We proceed in three steps. First, we provide evidence for convergent and discriminatory validity of our measure. In particular, we present evidence for convergent validity by showing highly significant correlations of willingness to kill the animal with Agreeableness (negative) and Machiavellianism (positive). Agreeableness is one of the five facets of the Big Five inventory and associated with a general pro-social disposition (Graziano et al. 2007). Machiavellianism represents a tendency to be unemotional, and therefore able to detach oneself from morality (O’Fallon and Butterfield 2005, Ford and Richardson 1994). To rule out that our measure simply picks up e.g. a preference for animals or differences in the demand for money (discriminatory validity), we explore the relationship between willingness to kill and having a pet, professional involvement in animal experiments, and disposable monthly income. None of these factors is significantly correlated with our measure of morality. Our choice paradigm therefore not only incorporates a decision context that is informed by a general consensus about morality, i.e., intentionally harming a third party, it also fulfills the requirements for convergent and discriminatory validity.

In a second step we study whether individual differences predict variations in moral decision making. We focus on four characteristics, which are plausibly exogenous to moral behavior: gender, intelligence (IQ), age, and being a single child. The dependent variable is immorality, the willingness to kill a mouse for ten euros.
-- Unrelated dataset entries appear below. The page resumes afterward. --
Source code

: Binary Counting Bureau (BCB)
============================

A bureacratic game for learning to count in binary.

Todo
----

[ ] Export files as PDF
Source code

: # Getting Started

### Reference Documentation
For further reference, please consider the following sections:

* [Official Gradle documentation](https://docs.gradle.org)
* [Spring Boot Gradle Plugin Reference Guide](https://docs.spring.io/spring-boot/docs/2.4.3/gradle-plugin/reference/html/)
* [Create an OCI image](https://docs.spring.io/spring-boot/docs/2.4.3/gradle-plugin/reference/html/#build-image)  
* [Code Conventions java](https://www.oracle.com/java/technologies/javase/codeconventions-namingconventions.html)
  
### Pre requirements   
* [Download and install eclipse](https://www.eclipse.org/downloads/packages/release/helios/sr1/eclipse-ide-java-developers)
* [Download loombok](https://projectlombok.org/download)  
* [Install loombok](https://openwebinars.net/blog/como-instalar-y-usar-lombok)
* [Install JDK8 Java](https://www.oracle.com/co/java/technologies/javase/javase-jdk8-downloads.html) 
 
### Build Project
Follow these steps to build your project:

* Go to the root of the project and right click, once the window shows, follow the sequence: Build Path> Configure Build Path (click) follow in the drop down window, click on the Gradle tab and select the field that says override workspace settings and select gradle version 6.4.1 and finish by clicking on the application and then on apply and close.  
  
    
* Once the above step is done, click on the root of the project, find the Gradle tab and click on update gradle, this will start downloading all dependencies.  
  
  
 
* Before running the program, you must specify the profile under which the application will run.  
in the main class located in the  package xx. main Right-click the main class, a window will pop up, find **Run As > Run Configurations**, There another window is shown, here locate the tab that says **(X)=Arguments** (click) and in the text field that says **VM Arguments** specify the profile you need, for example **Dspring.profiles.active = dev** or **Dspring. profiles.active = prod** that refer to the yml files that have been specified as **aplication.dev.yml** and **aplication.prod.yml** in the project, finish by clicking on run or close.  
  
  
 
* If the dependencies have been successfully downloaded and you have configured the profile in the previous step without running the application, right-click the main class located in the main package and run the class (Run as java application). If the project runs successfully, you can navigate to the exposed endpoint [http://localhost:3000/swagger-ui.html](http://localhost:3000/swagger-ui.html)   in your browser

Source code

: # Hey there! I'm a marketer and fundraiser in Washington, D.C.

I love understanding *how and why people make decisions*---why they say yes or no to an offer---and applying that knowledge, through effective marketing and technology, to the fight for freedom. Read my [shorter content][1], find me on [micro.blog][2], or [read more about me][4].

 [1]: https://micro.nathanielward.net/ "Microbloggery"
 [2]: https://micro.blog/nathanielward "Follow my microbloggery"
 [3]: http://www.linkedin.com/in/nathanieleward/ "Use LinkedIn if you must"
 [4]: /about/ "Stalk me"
We find that women are significantly less willing to kill their mouse for money, in comparison to men. Likewise, more intelligent subjects show a lower propensity to kill than subjects with a lower IQ. Subjects without brothers or sisters are more likely to kill than other subjects. While there is a tendency for older subjects to kill less, the effect is small. Given the condensed age distribution of our student sample, however, the effect of age is most likely not well identified. Gender, IQ and being a single child significantly predict moral outcomes, both individually as well as in multivariate regressions where we also include additional potentially related variables. Of course, in case of gender, the question remains whether nature, nurture, or an interaction of the two, cause the results.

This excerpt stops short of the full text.